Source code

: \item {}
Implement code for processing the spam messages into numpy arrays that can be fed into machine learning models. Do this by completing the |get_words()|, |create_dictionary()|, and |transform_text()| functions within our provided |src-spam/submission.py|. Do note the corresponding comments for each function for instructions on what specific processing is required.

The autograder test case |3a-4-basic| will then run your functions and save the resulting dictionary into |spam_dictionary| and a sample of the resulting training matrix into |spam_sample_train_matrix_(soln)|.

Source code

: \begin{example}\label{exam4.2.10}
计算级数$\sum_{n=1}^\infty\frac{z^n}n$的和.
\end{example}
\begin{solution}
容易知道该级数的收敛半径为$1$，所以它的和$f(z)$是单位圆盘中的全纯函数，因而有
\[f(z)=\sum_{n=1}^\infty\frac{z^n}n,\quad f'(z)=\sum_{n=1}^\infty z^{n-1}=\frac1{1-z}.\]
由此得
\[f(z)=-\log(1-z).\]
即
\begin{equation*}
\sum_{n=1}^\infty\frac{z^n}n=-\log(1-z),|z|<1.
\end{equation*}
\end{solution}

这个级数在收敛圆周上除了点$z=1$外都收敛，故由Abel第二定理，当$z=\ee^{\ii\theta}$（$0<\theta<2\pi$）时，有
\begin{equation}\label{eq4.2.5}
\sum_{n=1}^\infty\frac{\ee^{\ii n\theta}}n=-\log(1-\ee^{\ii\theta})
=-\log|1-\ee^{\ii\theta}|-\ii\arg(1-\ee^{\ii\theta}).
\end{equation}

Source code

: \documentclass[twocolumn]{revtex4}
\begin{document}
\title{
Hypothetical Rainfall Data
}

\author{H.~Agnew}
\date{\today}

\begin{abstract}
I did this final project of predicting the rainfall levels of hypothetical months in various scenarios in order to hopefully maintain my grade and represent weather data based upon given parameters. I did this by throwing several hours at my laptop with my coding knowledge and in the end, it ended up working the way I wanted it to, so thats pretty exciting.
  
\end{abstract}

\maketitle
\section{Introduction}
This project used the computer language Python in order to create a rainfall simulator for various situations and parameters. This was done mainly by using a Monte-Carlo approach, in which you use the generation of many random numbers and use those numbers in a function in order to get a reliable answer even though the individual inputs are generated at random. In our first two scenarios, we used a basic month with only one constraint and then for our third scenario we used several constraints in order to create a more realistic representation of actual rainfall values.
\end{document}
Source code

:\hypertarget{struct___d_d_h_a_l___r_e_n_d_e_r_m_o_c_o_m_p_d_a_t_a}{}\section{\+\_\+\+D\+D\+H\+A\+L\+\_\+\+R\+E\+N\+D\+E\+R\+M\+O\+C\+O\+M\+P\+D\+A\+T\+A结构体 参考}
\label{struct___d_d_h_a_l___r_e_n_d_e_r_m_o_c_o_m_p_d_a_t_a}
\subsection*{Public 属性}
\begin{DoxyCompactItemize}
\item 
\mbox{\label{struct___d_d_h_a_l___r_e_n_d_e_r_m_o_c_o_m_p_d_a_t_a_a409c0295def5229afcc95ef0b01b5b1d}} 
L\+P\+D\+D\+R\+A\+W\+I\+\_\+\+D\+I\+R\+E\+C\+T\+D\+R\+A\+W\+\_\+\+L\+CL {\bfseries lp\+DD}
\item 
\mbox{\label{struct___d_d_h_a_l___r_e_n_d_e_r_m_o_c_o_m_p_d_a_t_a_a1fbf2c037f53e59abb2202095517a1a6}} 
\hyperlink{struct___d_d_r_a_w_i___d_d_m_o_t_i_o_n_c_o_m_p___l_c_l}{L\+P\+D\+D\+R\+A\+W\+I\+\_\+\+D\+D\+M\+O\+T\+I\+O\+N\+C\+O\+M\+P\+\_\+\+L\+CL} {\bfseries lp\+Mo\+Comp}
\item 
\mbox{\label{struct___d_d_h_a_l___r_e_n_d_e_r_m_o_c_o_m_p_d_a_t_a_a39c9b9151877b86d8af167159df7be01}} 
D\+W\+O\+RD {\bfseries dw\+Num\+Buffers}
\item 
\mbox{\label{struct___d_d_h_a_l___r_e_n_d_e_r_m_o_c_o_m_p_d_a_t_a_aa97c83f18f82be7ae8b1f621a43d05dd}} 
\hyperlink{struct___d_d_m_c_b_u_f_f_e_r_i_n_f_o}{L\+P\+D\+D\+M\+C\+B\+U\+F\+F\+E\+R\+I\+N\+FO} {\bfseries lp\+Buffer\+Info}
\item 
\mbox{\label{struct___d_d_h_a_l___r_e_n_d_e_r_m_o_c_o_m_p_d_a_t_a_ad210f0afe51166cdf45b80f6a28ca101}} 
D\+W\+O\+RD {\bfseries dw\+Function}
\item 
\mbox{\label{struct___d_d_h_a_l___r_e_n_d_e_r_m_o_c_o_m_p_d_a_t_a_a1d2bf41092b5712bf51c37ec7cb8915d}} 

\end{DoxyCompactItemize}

::::

Task directions.
Go through the entries and copy every line with "scenarios".

Response.
I did this final project of predicting the rainfall levels of hypothetical months in various scenarios in order to hopefully maintain my grade and represent weather data based upon given parameters. I did this by throwing several hours at my laptop with my coding knowledge and in the end, it ended up working the way I wanted it to, so thats pretty exciting.
This project used the computer language Python in order to create a rainfall simulator for various situations and parameters. This was done mainly by using a Monte-Carlo approach, in which you use the generation of many random numbers and use those numbers in a function in order to get a reliable answer even though the individual inputs are generated at random. In our first two scenarios, we used a basic month with only one constraint and then for our third scenario we used several constraints in order to create a more realistic representation of actual rainfall values.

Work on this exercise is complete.